Os limites de nosso auto-retrato.

Antropologia urbana e globalização

Ulf Hannerz

Ulf Hannerz é Professor Titular do Instituto de Antropologia Social da Universidade de Estocolmo. Desde seu trabalho clássico acerca de um bairro negro em Washington - Soulside. Inquiries into Ghetto Culture and Community, de 1969 - até seu último livro sobre a vida transnacional - Transnational Connections. Culture, People, Places, de 1996 -, Hannerz tem sido um dos nomes mais influentes na antropologia urbana, teoria da cultura e nos debates contemporâneos acerca da globalização e das temáticas transnacionais. Atualmente Hannerz desenvolve uma pesquisa sobre jornalistas que trabalham como correspondentes internacionais.

Esta entrevista foi concedida a Fernando Rabossi no gabinete de trabalho de Hannerz, em 16 de abril de 1998.

Rabossi

O senhor tende a não ser considerado um antropólogo tradicional, provavelmente por não trabalhar com as chamadas sociedades "primitivas". Quais são, nesse sentido, os autores e as tendências intelectuais que mais o influenciaram?

Hannerz

Talvez eu seja um antropólogo mais tradicional do que se pensa. Eu me aproximei da antropologia devido a um interesse pela África que estava marcado por um interesse especial no que então se chamava de "mudança social". Na verdade, ainda estou particularmente interessado pela África, e isso, de vez em quando, vem à tona em meus trabalhos. De qualquer forma, quais teriam sido, então, os principais textos que me influenciaram? Isso certamente variou desde que comecei a estudar antropologia, em 1961. No começo, eu me impressionei muito com a antropologia social britânica, e, por volta do fim dos anos 60 e início dos 70, particularmente com a Escola de Manchester, Gluckman, Mitchell e outros. Eu gostava das noções de estrutura social, de morfologia social, da questão de como as sociedades se articulam, e meu interesse pelas redes de relações [networks] fazia parte desse sentimento.

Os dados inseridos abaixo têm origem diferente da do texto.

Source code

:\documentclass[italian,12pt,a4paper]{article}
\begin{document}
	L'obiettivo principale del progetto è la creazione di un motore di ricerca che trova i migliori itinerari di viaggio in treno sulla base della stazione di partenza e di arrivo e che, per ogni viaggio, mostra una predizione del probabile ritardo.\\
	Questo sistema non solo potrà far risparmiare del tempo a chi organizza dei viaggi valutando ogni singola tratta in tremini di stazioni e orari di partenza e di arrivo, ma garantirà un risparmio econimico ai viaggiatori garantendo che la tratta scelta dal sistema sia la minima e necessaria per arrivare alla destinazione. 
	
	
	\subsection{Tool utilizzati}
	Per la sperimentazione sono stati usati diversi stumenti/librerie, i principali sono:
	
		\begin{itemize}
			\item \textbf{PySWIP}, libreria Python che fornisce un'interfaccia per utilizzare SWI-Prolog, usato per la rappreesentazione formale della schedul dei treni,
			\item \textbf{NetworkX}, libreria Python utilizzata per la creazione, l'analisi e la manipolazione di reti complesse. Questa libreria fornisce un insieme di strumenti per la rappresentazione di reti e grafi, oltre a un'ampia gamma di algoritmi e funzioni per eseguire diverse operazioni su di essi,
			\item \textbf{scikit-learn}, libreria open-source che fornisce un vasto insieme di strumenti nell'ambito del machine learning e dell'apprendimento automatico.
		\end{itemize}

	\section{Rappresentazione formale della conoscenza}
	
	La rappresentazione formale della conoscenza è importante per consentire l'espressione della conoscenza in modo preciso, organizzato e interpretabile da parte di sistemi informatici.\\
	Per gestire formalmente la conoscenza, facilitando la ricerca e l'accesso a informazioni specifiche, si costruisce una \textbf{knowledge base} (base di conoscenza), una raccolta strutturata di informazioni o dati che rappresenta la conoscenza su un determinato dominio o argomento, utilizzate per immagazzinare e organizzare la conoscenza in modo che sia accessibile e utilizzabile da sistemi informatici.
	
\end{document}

Então, no começo dos anos 60, eu passei um período muito fértil nos Estados Unidos, como aluno de pós-graduação. Comecei ali a ampliar minhas leituras, estendendo-as a disciplinas vizinhas, especialmente à sociologia. Li bastante do interacionismo simbólico, quase tudo que Erving Goffman escreveu, além de outros. Devo mencionar também Clifford Geertz, que foi importante para minhas reflexões sobre cultura: eu apreciava seu estilo quase ensaístico; imagino que gostei de Robert Redfield pelas mesmas razões. Estou certo de que muitas outras coisas também me influenciaram, como fragmentos, pedaços, que eu dificilmente poderia identificar agora, mas que para mim se combinaram de uma maneira talvez um tanto idiossincrática.

Rabossi

Ao sugerir uma compreensão distributiva da cultura como estrutura de perspectivas, parece-me que o senhor tenta incorporar dois aspectos críticos de uma teoria da cultura: a relação entre cultura e estrutura social - com a ênfase na distribuição - e a relação entre cultura e atividade humana [agency] - com a ênfase nas perspectivas.

Hannerz

Bem, em primeiro lugar, gostaria de ressaltar que penso em "perspectivas" como um conceito distributivo também, embora o interesse na atividade humana [agency] também esteja presente. Na verdade, meu interesse em um entendimento distributivo da cultura tem muito a ver com o que disse antes sobre o sentido de estrutura social que encontrei na antropologia social britânica. Mas isso tinha de ser combinado com uma visão da cultura como processo Devo mencionar uma influência em particular, mais uma vez fora da antropologia stricto sensu. Na mesma época em que estava envolvido com meu primeiro trabalho de campo, em Washington, li The Social Construction of Reality, de Peter Berger e Thomas Luckmann, e para mim foi importante tê-lo lido em um momento tão estratégico. É claro que minha perspectiva distributiva da cultura está relacionada, em termos gerais, com algum tipo de sociologia do conhecimento, já que o termo "perspectiva" emerge dessa tradição; mas a ênfase no caráter processual em particular deve-se a Berger e Luckmann. De maneira geral, meu interesse em perspectivas tem a ver com uma insatisfação com a tendência da antropologia clássica - que se estende até mesmo a Geertz - em homogeneizar as pessoas em termos culturais. E isso ainda que, pelo menos desde Edward Sapir, alguns antropólogos tenham se preocupado com a questão da distribuição.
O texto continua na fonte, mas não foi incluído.